Dr. Eric Woodard, MD: That is correct. The decision to move toward surgery is a combination of three things.

#1: the clinical symptoms that the patient is reporting. #2: the radiographic findings that show the appropriate compression and/or appropriate disease process from a descriptive fashion.

#3: response to initial non-surgical therapy. When those three factors are combined to indicate that surgery is superior than continuing with conservative factors, then surgery is appropriate.

Dr. Anton Titov, MD: You are exactly correct in saying that the radiograph alone does not indicate surgery.

In fact, some doctors have studied this. A study showed that in the lumbar spine, up to 40% of asymptomatic patients have radiographic findings that on some level could be considered surgical.

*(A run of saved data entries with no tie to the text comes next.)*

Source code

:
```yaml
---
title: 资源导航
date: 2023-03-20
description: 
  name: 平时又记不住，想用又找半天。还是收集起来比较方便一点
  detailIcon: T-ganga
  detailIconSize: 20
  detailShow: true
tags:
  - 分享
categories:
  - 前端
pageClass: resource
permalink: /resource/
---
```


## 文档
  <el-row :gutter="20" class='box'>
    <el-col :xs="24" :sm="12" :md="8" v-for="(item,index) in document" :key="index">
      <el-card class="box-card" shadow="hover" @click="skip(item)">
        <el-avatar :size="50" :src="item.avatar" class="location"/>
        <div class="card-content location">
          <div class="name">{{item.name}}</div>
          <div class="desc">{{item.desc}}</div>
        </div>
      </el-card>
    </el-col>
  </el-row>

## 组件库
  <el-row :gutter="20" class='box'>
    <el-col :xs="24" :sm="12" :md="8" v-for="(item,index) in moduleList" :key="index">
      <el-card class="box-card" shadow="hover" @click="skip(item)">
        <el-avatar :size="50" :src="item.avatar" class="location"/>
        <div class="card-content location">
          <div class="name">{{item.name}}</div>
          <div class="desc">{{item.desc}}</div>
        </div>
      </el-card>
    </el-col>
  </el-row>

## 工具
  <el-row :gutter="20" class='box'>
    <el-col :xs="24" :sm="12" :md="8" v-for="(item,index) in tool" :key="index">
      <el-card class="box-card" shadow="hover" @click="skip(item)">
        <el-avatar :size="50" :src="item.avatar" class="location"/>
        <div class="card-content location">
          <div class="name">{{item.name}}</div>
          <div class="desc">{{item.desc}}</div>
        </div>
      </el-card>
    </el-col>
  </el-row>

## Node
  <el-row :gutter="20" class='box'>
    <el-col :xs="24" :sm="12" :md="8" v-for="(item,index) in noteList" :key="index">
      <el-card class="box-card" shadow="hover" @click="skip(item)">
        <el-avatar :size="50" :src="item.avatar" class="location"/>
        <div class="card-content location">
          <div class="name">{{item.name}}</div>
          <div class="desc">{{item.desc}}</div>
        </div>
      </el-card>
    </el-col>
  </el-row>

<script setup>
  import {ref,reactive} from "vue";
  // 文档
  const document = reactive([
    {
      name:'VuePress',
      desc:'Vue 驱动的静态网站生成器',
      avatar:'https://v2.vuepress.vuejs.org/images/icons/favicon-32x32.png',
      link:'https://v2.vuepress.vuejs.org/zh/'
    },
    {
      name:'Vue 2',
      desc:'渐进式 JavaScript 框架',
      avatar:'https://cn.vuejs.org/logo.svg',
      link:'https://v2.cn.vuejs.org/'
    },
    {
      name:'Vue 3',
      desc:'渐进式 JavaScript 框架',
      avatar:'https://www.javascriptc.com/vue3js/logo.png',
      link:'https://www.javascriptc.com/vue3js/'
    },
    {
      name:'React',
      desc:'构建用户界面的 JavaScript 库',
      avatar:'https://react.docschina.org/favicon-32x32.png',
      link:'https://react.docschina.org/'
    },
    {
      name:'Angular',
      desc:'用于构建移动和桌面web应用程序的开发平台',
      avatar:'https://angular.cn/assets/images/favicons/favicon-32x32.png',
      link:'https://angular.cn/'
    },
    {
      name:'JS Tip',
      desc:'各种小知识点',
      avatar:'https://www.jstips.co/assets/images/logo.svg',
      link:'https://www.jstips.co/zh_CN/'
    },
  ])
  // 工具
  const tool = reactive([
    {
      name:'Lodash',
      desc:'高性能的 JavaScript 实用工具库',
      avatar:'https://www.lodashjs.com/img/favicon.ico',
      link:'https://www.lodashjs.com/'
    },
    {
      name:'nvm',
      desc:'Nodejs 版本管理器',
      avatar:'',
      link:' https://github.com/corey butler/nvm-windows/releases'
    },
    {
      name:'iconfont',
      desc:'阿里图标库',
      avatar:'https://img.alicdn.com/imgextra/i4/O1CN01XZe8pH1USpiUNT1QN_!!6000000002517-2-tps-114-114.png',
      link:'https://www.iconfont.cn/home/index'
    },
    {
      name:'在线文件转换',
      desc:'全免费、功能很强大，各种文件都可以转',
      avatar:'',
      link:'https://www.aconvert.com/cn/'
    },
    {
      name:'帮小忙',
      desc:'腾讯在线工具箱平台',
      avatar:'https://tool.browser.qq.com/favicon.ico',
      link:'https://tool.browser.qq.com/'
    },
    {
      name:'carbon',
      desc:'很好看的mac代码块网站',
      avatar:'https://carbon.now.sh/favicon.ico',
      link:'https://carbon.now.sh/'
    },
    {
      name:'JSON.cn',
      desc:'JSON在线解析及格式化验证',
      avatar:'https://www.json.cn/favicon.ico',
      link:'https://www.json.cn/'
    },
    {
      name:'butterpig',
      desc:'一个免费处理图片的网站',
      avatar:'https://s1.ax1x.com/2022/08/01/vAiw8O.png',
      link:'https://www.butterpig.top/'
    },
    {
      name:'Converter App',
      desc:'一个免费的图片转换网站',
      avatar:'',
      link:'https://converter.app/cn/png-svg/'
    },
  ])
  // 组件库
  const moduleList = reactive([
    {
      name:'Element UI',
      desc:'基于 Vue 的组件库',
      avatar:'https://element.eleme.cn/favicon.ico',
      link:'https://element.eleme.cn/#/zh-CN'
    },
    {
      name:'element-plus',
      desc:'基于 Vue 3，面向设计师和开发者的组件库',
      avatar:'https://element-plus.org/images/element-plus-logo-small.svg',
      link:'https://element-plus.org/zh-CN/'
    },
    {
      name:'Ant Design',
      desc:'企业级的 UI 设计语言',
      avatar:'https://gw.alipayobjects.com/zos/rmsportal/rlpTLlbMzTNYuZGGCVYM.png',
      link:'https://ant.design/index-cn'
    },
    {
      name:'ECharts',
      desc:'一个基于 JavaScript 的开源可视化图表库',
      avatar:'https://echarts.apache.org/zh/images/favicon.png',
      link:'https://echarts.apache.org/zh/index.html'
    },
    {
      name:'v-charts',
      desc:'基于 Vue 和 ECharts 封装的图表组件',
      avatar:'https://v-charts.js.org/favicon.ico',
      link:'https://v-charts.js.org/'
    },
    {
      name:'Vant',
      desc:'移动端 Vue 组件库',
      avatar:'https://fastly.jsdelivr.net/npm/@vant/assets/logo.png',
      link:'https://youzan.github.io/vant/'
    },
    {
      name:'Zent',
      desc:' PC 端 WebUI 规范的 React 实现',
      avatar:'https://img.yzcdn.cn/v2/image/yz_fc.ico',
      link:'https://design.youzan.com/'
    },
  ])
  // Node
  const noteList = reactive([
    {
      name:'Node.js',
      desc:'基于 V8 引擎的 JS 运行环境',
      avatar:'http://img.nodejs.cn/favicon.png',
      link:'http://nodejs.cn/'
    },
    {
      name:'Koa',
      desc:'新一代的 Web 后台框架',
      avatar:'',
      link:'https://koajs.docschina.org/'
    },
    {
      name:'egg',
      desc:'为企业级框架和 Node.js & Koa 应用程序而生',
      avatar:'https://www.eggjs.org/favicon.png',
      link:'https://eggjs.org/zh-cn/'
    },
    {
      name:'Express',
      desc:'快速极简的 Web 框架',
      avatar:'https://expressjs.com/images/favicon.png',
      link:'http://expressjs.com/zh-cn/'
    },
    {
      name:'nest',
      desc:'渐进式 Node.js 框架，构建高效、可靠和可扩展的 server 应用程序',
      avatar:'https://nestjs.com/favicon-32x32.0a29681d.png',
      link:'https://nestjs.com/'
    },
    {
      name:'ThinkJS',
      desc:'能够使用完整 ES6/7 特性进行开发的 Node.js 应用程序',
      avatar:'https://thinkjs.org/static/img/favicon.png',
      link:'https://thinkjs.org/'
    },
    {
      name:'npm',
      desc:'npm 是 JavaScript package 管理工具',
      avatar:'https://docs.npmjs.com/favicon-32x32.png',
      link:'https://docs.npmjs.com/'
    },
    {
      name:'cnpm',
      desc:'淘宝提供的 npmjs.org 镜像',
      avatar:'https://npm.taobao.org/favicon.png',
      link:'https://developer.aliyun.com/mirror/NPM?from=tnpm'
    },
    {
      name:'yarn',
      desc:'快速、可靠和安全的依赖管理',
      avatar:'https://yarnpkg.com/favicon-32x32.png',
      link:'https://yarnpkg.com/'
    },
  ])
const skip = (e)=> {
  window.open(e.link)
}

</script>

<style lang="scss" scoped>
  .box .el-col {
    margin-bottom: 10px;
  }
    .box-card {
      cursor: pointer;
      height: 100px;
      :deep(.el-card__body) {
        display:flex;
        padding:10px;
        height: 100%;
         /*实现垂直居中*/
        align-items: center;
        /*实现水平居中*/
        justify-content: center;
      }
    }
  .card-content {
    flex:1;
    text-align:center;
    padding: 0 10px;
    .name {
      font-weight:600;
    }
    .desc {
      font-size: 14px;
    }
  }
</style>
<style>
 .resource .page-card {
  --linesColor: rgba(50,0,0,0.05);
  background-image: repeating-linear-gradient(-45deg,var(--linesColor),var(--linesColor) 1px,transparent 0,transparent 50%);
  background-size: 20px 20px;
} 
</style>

You have to have a combination of appropriate symptoms, appropriate radiographic findings, and appropriate failure of conservative treatment.

This seems to be a recurring topic in orthopedic surgery.

Dr. Eric Woodard, MD: I am aware of the study in Finland, when somebody for knee ligament injury and meniscus injury compared the sham fake surgery versus the real surgery to repair the knee ligaments.

One year later, patients in both arms of the study wanted to do the same type of surgery that they had. That included the patients who had sham fake surgery done on their knee as well.

The placebo effect can be very powerful, yes.

Dr. Anton Titov, MD: Spine MRI medical second opinion: treat MRI or patient? Video interview with leading spine surgeon.

Do surgery based on MRI results in absence of symptoms?